*Task requirements*
Your output must reproduce all the records below precisely and contain no pictures.

(Saved data entries)
──────

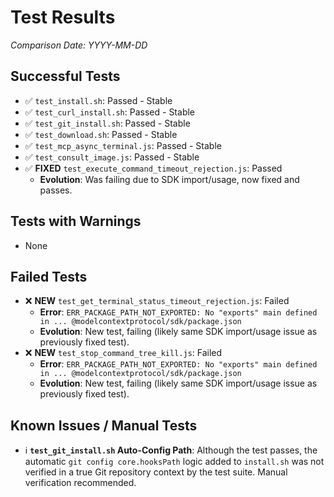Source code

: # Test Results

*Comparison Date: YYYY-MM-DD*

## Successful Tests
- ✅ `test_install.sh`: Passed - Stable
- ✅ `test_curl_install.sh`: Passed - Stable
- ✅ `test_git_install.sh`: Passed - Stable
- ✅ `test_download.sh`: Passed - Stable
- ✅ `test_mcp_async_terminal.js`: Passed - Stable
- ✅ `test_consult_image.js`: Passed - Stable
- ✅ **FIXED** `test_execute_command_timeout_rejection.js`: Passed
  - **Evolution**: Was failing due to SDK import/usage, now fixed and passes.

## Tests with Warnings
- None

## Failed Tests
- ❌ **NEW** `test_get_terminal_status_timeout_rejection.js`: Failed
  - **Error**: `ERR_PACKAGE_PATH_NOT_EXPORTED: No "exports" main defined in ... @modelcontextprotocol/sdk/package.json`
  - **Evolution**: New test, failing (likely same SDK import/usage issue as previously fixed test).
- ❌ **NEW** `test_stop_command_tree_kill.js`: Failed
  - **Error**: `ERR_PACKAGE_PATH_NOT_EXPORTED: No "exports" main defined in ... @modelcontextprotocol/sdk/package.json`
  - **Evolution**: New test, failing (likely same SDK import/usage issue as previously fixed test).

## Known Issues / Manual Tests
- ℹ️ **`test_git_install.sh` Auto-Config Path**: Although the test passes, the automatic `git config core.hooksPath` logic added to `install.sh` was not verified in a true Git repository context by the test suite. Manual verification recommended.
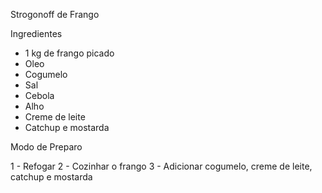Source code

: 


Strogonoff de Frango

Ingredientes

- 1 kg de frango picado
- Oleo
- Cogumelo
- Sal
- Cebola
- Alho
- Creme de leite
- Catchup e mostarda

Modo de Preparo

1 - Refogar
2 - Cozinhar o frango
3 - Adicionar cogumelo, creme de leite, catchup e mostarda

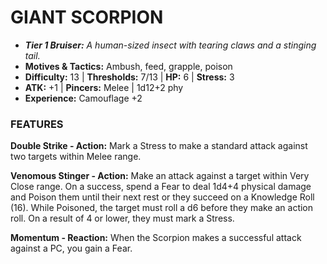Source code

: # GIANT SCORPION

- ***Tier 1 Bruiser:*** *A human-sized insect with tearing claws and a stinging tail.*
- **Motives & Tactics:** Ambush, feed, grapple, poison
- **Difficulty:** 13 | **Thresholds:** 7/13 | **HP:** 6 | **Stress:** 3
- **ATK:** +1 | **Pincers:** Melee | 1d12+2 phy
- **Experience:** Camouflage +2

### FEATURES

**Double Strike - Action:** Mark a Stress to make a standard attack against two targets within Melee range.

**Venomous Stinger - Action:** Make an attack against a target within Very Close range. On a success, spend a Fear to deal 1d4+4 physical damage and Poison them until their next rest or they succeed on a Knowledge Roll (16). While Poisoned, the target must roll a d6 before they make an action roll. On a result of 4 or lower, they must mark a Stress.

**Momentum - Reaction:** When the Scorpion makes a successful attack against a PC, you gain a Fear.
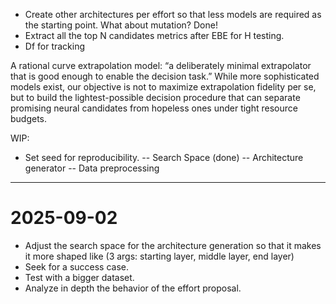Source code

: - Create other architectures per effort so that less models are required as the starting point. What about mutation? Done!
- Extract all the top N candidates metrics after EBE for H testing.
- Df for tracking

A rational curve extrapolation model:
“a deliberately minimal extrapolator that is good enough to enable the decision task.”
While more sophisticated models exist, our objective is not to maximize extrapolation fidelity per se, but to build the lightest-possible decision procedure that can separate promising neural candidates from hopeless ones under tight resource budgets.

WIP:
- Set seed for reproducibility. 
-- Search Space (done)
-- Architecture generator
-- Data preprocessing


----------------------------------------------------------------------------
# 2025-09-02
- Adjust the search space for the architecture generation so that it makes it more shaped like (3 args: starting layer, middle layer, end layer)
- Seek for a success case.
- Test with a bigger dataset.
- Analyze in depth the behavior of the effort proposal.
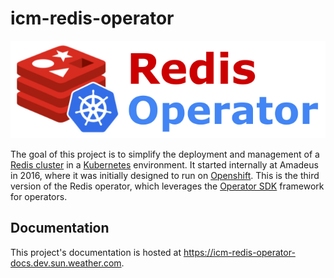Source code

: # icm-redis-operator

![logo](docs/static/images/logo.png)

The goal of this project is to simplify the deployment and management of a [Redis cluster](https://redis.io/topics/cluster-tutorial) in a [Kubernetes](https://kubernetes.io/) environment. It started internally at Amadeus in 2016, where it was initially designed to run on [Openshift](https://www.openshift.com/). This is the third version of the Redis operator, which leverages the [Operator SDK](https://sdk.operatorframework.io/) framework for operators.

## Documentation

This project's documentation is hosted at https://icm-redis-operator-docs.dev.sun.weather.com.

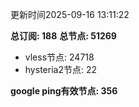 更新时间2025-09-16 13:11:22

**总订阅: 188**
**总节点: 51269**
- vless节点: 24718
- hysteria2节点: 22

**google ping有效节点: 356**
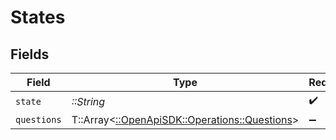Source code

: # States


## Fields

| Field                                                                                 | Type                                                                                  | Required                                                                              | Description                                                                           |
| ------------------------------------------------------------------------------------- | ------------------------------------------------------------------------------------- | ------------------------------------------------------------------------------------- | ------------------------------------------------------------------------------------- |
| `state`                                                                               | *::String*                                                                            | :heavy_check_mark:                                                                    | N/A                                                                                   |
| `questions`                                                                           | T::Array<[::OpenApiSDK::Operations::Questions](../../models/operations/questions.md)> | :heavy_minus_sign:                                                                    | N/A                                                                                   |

──────

*Answer for the task*
Source code

: # Test Results

*Comparison Date: YYYY-MM-DD*

## Successful Tests
- ✅ `test_install.sh`: Passed - Stable
- ✅ `test_curl_install.sh`: Passed - Stable
- ✅ `test_git_install.sh`: Passed - Stable
- ✅ `test_download.sh`: Passed - Stable
- ✅ `test_mcp_async_terminal.js`: Passed - Stable
- ✅ `test_consult_image.js`: Passed - Stable
- ✅ **FIXED** `test_execute_command_timeout_rejection.js`: Passed
  - **Evolution**: Was failing due to SDK import/usage, now fixed and passes.

## Tests with Warnings
- None

## Failed Tests
- ❌ **NEW** `test_get_terminal_status_timeout_rejection.js`: Failed
  - **Error**: `ERR_PACKAGE_PATH_NOT_EXPORTED: No "exports" main defined in ... @modelcontextprotocol/sdk/package.json`
  - **Evolution**: New test, failing (likely same SDK import/usage issue as previously fixed test).
- ❌ **NEW** `test_stop_command_tree_kill.js`: Failed
  - **Error**: `ERR_PACKAGE_PATH_NOT_EXPORTED: No "exports" main defined in ... @modelcontextprotocol/sdk/package.json`
  - **Evolution**: New test, failing (likely same SDK import/usage issue as previously fixed test).

## Known Issues / Manual Tests
- ℹ️ **`test_git_install.sh` Auto-Config Path**: Although the test passes, the automatic `git config core.hooksPath` logic added to `install.sh` was not verified in a true Git repository context by the test suite. Manual verification recommended.
Source code

: 


Strogonoff de Frango

Ingredientes

- 1 kg de frango picado
- Oleo
- Cogumelo
- Sal
- Cebola
- Alho
- Creme de leite
- Catchup e mostarda

Modo de Preparo

1 - Refogar
2 - Cozinhar o frango
3 - Adicionar cogumelo, creme de leite, catchup e mostarda

Source code

: # GIANT SCORPION

- ***Tier 1 Bruiser:*** *A human-sized insect with tearing claws and a stinging tail.*
- **Motives & Tactics:** Ambush, feed, grapple, poison
- **Difficulty:** 13 | **Thresholds:** 7/13 | **HP:** 6 | **Stress:** 3
- **ATK:** +1 | **Pincers:** Melee | 1d12+2 phy
- **Experience:** Camouflage +2

### FEATURES

**Double Strike - Action:** Mark a Stress to make a standard attack against two targets within Melee range.

**Venomous Stinger - Action:** Make an attack against a target within Very Close range. On a success, spend a Fear to deal 1d4+4 physical damage and Poison them until their next rest or they succeed on a Knowledge Roll (16). While Poisoned, the target must roll a d6 before they make an action roll. On a result of 4 or lower, they must mark a Stress.

**Momentum - Reaction:** When the Scorpion makes a successful attack against a PC, you gain a Fear.
Source code

: - Create other architectures per effort so that less models are required as the starting point. What about mutation? Done!
- Extract all the top N candidates metrics after EBE for H testing.
- Df for tracking

A rational curve extrapolation model:
“a deliberately minimal extrapolator that is good enough to enable the decision task.”
While more sophisticated models exist, our objective is not to maximize extrapolation fidelity per se, but to build the lightest-possible decision procedure that can separate promising neural candidates from hopeless ones under tight resource budgets.

WIP:
- Set seed for reproducibility. 
-- Search Space (done)
-- Architecture generator
-- Data preprocessing


----------------------------------------------------------------------------
# 2025-09-02
- Adjust the search space for the architecture generation so that it makes it more shaped like (3 args: starting layer, middle layer, end layer)
- Seek for a success case.
- Test with a bigger dataset.
- Analyze in depth the behavior of the effort proposal.
Source code

: # icm-redis-operator

![logo](docs/static/images/logo.png)

The goal of this project is to simplify the deployment and management of a [Redis cluster](https://redis.io/topics/cluster-tutorial) in a [Kubernetes](https://kubernetes.io/) environment. It started internally at Amadeus in 2016, where it was initially designed to run on [Openshift](https://www.openshift.com/). This is the third version of the Redis operator, which leverages the [Operator SDK](https://sdk.operatorframework.io/) framework for operators.

## Documentation

This project's documentation is hosted at https://icm-redis-operator-docs.dev.sun.weather.com.

 更新时间2025-09-16 13:11:22

**总订阅: 188**
**总节点: 51269**
- vless节点: 24718
- hysteria2节点: 22

**google ping有效节点: 356**
Source code

: # States


## Fields

| Field                                                                                 | Type                                                                                  | Required                                                                              | Description                                                                           |
| ------------------------------------------------------------------------------------- | ------------------------------------------------------------------------------------- | ------------------------------------------------------------------------------------- | ------------------------------------------------------------------------------------- |
| `state`                                                                               | *::String*                                                                            | :heavy_check_mark:                                                                    | N/A                                                                                   |
| `questions`                                                                           | T::Array<[::OpenApiSDK::Operations::Questions](../../models/operations/questions.md)> | :heavy_minus_sign:                                                                    | N/A                                                                                   |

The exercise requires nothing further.